I’ve found that braided super lines in the 10 to 15-pound range work best for me when using this technique. Monofilament lines have too much stretch and fluorocarbon lines in the 10 to 15-pound range are hard to manage when used on a spinning reel. Any of the major braided line brands (Sufix, Power Pro or FireLine) will work just fine.
Let’s talk about the jig heads first. The way you control the depth the swimbaits run at is by the speed of your retrieve and the weight of the jig head. I’ve found that I use ½ oz. and ¾ oz. jig heads most of the time. Even when using a ¾ oz. jig head, it’s amazing how high a large swimbait will rise in the water column as your retrieval speeds increase. I’ve settled on 3 different brands of jig heads. The first is Owner’s saltwater Bullet Jig head in ½ oz. with a 3/0 hook and a ¾ oz. with a 5/0 hook.
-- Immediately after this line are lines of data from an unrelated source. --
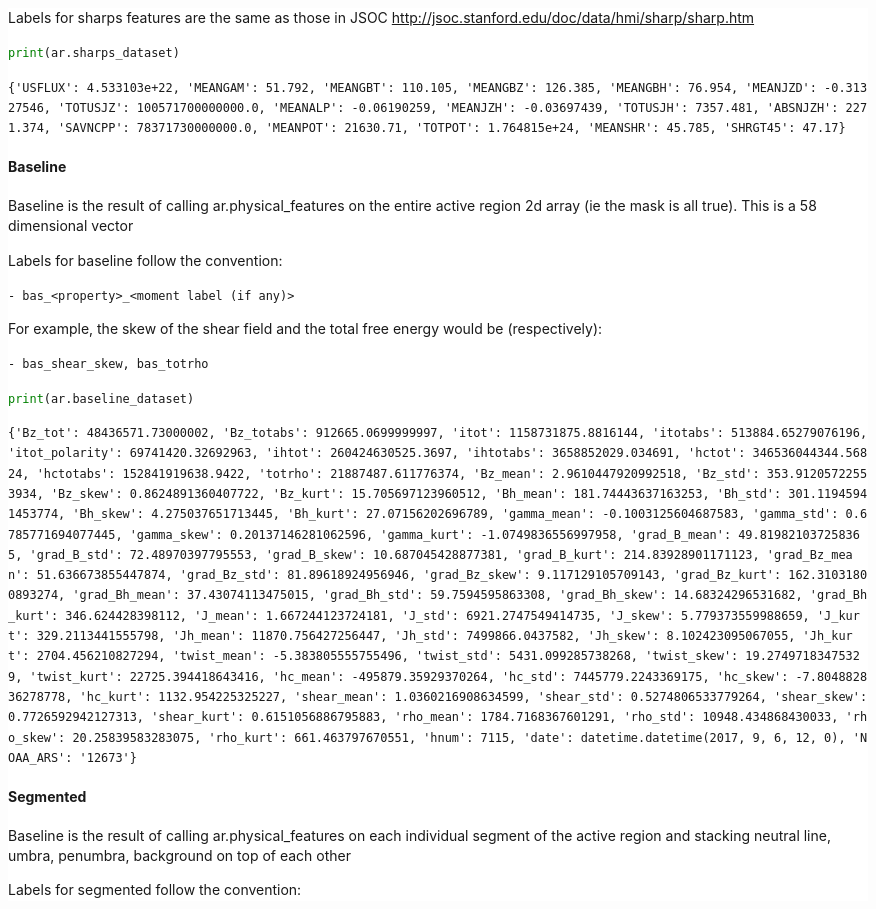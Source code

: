 Labels for sharps features are the same as those in JSOC http://jsoc.stanford.edu/doc/data/hmi/sharp/sharp.htm


```python
print(ar.sharps_dataset)
```

    {'USFLUX': 4.533103e+22, 'MEANGAM': 51.792, 'MEANGBT': 110.105, 'MEANGBZ': 126.385, 'MEANGBH': 76.954, 'MEANJZD': -0.31327546, 'TOTUSJZ': 100571700000000.0, 'MEANALP': -0.06190259, 'MEANJZH': -0.03697439, 'TOTUSJH': 7357.481, 'ABSNJZH': 2271.374, 'SAVNCPP': 78371730000000.0, 'MEANPOT': 21630.71, 'TOTPOT': 1.764815e+24, 'MEANSHR': 45.785, 'SHRGT45': 47.17}


#### Baseline
Baseline is the result of calling ar.physical_features on the entire active region 2d array (ie the mask is all true). This is a 58 dimensional vector

Labels for baseline follow the convention:

    - bas_<property>_<moment label (if any)>

For example, the skew of the shear field and the total free energy would be (respectively):

    - bas_shear_skew, bas_totrho


```python
print(ar.baseline_dataset)
```

    {'Bz_tot': 48436571.73000002, 'Bz_totabs': 912665.0699999997, 'itot': 1158731875.8816144, 'itotabs': 513884.65279076196, 'itot_polarity': 69741420.32692963, 'ihtot': 260424630525.3697, 'ihtotabs': 3658852029.034691, 'hctot': 346536044344.56824, 'hctotabs': 152841919638.9422, 'totrho': 21887487.611776374, 'Bz_mean': 2.9610447920992518, 'Bz_std': 353.91205722553934, 'Bz_skew': 0.8624891360407722, 'Bz_kurt': 15.705697123960512, 'Bh_mean': 181.74443637163253, 'Bh_std': 301.11945941453774, 'Bh_skew': 4.275037651713445, 'Bh_kurt': 27.07156202696789, 'gamma_mean': -0.1003125604687583, 'gamma_std': 0.6785771694077445, 'gamma_skew': 0.20137146281062596, 'gamma_kurt': -1.0749836556997958, 'grad_B_mean': 49.819821037258365, 'grad_B_std': 72.48970397795553, 'grad_B_skew': 10.687045428877381, 'grad_B_kurt': 214.83928901171123, 'grad_Bz_mean': 51.636673855447874, 'grad_Bz_std': 81.89618924956946, 'grad_Bz_skew': 9.117129105709143, 'grad_Bz_kurt': 162.31031800893274, 'grad_Bh_mean': 37.43074113475015, 'grad_Bh_std': 59.7594595863308, 'grad_Bh_skew': 14.68324296531682, 'grad_Bh_kurt': 346.624428398112, 'J_mean': 1.667244123724181, 'J_std': 6921.2747549414735, 'J_skew': 5.779373559988659, 'J_kurt': 329.2113441555798, 'Jh_mean': 11870.756427256447, 'Jh_std': 7499866.0437582, 'Jh_skew': 8.102423095067055, 'Jh_kurt': 2704.456210827294, 'twist_mean': -5.383805555755496, 'twist_std': 5431.099285738268, 'twist_skew': 19.27497183475329, 'twist_kurt': 22725.394418643416, 'hc_mean': -495879.35929370264, 'hc_std': 7445779.2243369175, 'hc_skew': -7.804882836278778, 'hc_kurt': 1132.954225325227, 'shear_mean': 1.0360216908634599, 'shear_std': 0.5274806533779264, 'shear_skew': 0.7726592942127313, 'shear_kurt': 0.6151056886795883, 'rho_mean': 1784.7168367601291, 'rho_std': 10948.434868430033, 'rho_skew': 20.25839583283075, 'rho_kurt': 661.463797670551, 'hnum': 7115, 'date': datetime.datetime(2017, 9, 6, 12, 0), 'NOAA_ARS': '12673'}


#### Segmented
Baseline is the result of calling ar.physical_features on each individual segment of the active region and stacking neutral line, umbra, penumbra, background on top of each other

Labels for segmented follow the convention:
The second style is the Lunker City saltwater Fin-S Head in ½ oz. with a 2/0 hook and ½ oz. and ¾ oz. with 4/0 hooks. The Owner and Lunker City jig heads are unpainted. For a painted head I’ve started using the Northland Fishing Tackle Mimic Minnow jig head in ¾ oz. I’ve found it necessary to have a good selection of jig heads available, as the different brands of plastic bodies work better when matched with a certain style and weight of jig heads.
Of all the jig bodies I’ve tried it seems the pogy style body in 4-inch and 6-inch is the most productive. I’m sure it has something to do with that big flat oversized tail vibrating back there that triggers such aggressive strikes. For shear numbers of fish the most productive brand has been the 4-inch Cotee Cracker Shad (it has a foil imbedded in the body that adds sound and flash). The other bodies I use quite often are the 4-inch and 6-inch Shaker by Lunker City and two baits by Berkley. Both Berkley baits are out of the saltwater line, the 4-inch Gulp Pogy and the 5-inch Power Bait Swim Shad. Each of the above companies have baits in a wide range of colors; I’ve tried to stay with the more natural colors. I’m beginning to think that the action is more important than the color.
There are a number of pre-rigged swimbaits on the market today. The only ones I’ve used are the WildEye Swim Shad by Storm Lures, in the 3-inch and 4-inch lengths. They worked well and are priced at around $2.99 for 6 baits. These pre-rigged baits seem to work better when fishing in shallow water, as they are not weighted as heavy as I would like and tend to rise in the water column when retrieved.
There is really no trick to fishing any of the soft swimbaits; it’s a lot like fishing a rattle-trap, cast and reel, cast and reel. The only tip I can add, is to use fishing glue when putting the plastic body on the jig head. This will keep the body in place through all types of abuse. Once glued to the jig head you can rip the bait through almost anything and the body will stay in place. It will also let you catch a couple of toothy critters without having to change the soft body each time.
As always, stay safe and we hope to see you on the water.